▸ **Task objective**: Each line of the data below from the one holding "8017 0.666667 0.0017138 3.4188" to the one holding "8149 0.333333 0.000856898 1.7094", inclusive, is to be reproduced exactly; no other line belongs in the answer.

▸ **Records from a data source**:
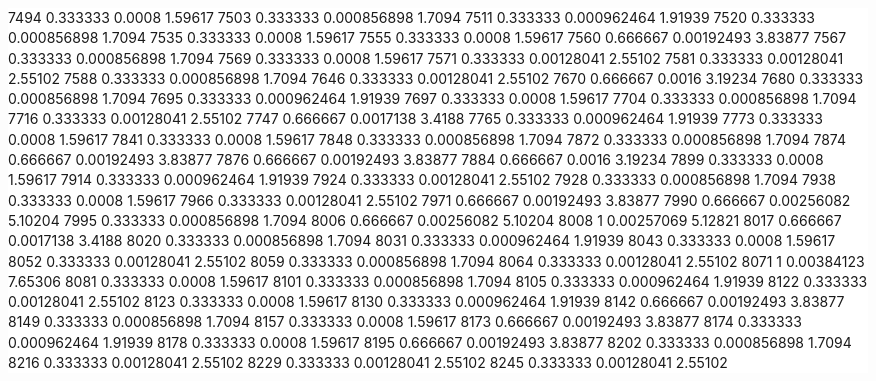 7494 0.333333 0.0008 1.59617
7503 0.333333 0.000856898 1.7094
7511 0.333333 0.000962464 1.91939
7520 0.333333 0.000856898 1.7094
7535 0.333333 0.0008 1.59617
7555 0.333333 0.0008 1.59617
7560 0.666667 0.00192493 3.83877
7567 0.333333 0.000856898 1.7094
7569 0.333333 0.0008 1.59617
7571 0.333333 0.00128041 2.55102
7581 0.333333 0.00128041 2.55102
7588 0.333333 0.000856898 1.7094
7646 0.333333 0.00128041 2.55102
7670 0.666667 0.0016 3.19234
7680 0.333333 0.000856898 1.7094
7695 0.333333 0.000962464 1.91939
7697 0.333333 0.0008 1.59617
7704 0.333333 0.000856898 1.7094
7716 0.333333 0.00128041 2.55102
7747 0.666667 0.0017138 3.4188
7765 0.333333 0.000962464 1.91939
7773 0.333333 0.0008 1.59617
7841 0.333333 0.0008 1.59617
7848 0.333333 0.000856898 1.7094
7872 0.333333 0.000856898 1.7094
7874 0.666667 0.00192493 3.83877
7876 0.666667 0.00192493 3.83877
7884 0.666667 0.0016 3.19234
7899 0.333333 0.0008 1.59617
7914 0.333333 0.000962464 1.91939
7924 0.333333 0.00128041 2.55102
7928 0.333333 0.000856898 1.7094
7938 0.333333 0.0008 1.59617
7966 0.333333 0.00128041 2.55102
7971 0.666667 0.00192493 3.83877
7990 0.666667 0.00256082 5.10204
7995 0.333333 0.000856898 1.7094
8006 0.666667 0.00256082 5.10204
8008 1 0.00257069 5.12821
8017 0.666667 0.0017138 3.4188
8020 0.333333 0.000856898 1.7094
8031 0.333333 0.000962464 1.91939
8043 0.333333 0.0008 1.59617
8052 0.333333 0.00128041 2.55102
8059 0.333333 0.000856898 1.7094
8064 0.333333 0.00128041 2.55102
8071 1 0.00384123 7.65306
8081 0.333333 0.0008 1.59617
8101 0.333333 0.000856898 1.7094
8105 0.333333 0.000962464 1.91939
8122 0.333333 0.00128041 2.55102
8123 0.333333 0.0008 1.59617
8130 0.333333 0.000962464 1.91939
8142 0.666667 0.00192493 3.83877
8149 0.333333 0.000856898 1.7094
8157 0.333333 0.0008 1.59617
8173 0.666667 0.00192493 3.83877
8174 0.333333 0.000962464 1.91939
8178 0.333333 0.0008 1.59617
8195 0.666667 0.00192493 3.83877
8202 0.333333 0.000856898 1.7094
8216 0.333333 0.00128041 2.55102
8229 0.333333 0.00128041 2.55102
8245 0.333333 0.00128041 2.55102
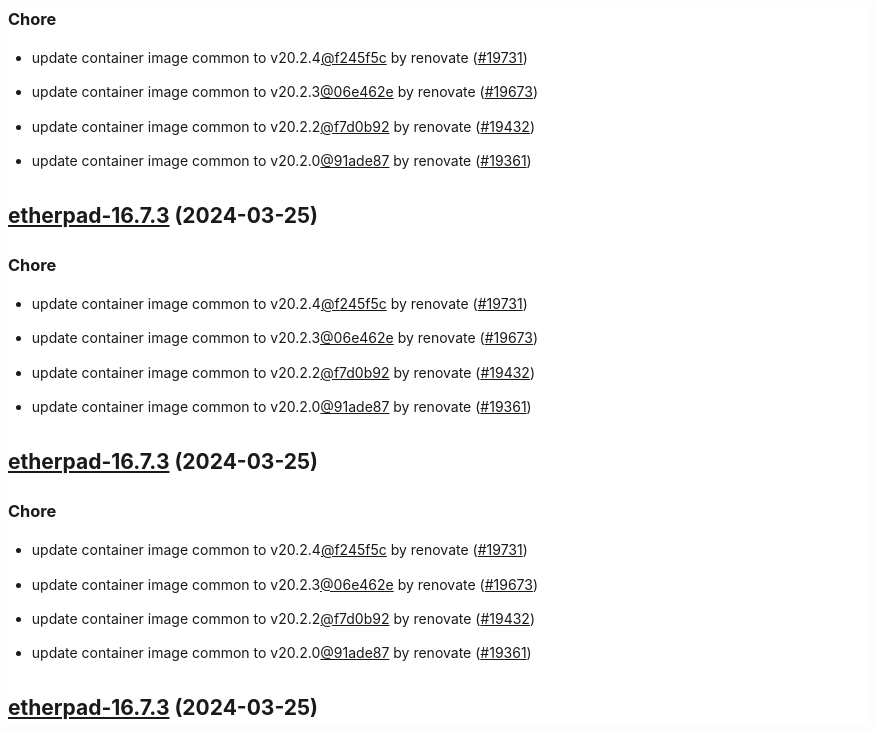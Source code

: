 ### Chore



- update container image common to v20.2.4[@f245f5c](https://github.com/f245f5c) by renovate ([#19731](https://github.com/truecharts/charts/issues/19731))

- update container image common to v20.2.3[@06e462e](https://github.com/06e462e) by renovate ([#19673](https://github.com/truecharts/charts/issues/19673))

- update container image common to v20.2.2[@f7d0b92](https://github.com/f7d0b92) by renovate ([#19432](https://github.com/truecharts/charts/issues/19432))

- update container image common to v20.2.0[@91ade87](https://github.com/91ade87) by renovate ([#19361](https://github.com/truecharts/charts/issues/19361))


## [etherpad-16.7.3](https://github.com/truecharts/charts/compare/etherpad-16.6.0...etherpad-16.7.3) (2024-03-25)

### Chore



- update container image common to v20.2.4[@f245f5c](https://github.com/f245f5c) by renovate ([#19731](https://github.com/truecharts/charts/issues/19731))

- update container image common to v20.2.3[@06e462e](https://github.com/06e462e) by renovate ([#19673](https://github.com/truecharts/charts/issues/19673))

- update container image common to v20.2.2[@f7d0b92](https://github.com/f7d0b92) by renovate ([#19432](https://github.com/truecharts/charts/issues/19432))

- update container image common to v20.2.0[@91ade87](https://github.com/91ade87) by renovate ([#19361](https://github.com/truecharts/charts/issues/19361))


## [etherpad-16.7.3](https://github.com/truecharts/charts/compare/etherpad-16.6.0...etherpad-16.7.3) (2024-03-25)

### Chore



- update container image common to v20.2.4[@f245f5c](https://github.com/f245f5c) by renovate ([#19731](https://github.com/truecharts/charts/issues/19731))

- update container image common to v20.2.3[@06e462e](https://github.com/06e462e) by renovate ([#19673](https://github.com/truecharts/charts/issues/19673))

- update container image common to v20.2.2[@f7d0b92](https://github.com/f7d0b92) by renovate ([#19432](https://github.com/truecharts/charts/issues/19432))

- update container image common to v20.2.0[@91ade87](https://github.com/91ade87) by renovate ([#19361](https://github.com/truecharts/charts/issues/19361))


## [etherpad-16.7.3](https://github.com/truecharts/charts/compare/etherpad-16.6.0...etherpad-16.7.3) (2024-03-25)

▸ **The completed task**:
8017 0.666667 0.0017138 3.4188
8020 0.333333 0.000856898 1.7094
8031 0.333333 0.000962464 1.91939
8043 0.333333 0.0008 1.59617
8052 0.333333 0.00128041 2.55102
8059 0.333333 0.000856898 1.7094
8064 0.333333 0.00128041 2.55102
8071 1 0.00384123 7.65306
8081 0.333333 0.0008 1.59617
8101 0.333333 0.000856898 1.7094
8105 0.333333 0.000962464 1.91939
8122 0.333333 0.00128041 2.55102
8123 0.333333 0.0008 1.59617
8130 0.333333 0.000962464 1.91939
8142 0.666667 0.00192493 3.83877
8149 0.333333 0.000856898 1.7094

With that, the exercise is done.